36
On the way back to the hotel, Isidro remembered a shorter route that avoided the long loop around town and instead cut through the country, skirting alongside the orange groves that buzzed with workers up in and around the base of the trees. Don Celestino and Socorro held hands but spoke very little along the way. They kept all four windows rolled down in order to stay somewhat cool on what was easily the hottest day of their trip. Then later, when there was another vehicle on the road, usually a truck loaded with oranges, they would quickly roll up the windows on the driver’s side until the dust had settled behind them.
Once they were back in town, Isidro took some of the less-busy streets until he pulled up in front of the jardin. Don Celestino paid him for his services, including a little extra for his efforts in locating the ranchito, and reminded him to come around early in the morning. After stopping for dinner in the same restaurant as the first day, they crossed the street and walked to a pharmacy so Socorro could buy a calling card. Back in the jardin, he waited on a bench near the pay phone while she dialed her mother’s number. The phone was still ringing when she smiled back at him, then cupped a hand over her other ear and turned away to say hello.
As Don Celestino had missed his afternoon nap, he was having trouble keeping his eyes open. Their visit had lasted much longer than he had imagined it would. The lunch had led to coffee and more talking, mainly between his brother and the old woman. Twice more she invited him to spend the night, forgetting that he had already accepted her offer. Don Celestino finally stood up and excused himself and Socorro, saying they’d be back early tomorrow morning. Now he worried if he had done wrong in leaving his brother out there. If he fell or got sick in the middle of the night, they probably wouldn’t have a doctor nearby. Though his brother wouldn’t need his medicine again until the morning, Don Celestino would have felt better knowing he hadn’t left the pills back at the hotel. They had come all this way with him still healthy, and he could just imagine getting back the next morning and learning that something terrible had happened to him. Then how would he explain it to Amalia? Against your wishes we took your father from the nursing home and went to Mexico, but then left him to spend the night at a ranchito with a confused old woman and her granddaughter, and it just happened that he got sick on us.
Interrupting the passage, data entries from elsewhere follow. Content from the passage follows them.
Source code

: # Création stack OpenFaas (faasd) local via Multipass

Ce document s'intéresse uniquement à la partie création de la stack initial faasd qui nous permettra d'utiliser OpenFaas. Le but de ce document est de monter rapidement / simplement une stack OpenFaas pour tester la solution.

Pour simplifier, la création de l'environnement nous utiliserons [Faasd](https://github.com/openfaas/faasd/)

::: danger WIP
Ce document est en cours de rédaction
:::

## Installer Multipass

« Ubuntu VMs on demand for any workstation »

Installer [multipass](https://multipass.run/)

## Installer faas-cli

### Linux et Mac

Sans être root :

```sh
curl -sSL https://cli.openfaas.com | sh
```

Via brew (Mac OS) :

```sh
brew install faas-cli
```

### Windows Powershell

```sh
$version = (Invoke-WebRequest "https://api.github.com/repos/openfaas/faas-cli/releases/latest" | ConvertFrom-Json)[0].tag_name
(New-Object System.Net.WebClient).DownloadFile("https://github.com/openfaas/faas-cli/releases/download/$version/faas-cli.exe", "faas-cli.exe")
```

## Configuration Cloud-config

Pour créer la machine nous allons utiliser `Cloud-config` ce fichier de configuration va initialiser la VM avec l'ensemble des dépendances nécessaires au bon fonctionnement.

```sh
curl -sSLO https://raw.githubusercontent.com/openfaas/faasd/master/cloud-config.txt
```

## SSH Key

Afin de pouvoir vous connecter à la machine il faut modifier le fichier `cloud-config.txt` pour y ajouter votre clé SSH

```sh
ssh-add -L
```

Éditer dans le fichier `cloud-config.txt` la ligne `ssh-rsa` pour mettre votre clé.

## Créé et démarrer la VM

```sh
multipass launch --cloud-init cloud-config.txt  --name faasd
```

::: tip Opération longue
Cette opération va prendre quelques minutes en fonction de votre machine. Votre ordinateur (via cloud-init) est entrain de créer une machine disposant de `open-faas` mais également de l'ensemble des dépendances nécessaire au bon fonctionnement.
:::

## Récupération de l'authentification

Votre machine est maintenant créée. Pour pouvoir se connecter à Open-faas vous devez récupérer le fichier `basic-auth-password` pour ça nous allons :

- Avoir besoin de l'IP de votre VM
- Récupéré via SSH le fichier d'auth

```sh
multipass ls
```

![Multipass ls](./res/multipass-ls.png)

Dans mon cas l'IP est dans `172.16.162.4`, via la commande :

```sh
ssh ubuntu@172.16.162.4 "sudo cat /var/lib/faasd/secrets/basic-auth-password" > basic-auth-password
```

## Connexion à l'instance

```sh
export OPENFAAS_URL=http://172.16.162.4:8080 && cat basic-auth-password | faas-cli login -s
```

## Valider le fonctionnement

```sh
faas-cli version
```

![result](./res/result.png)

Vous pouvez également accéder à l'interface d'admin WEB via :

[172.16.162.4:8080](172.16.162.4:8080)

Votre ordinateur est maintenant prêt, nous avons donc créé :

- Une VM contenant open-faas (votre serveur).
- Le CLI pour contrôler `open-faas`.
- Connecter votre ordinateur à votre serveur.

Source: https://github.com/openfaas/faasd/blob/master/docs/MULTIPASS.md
What did she care about some old promise her father had made to their grandfather a lifetime ago?
“That was fast,” he said when she came back. “Was she mad?”
“She wasn’t the one who answered,” Socorro said, and sat next to him on the bench.
“So you talked with your tía?”
“No, with my brother Marcos. He came to visit the day after we left.”
“And he plans to spend some time with your mother?”
“He said two more days,” she said, “but that before he leaves he wants to meet you.”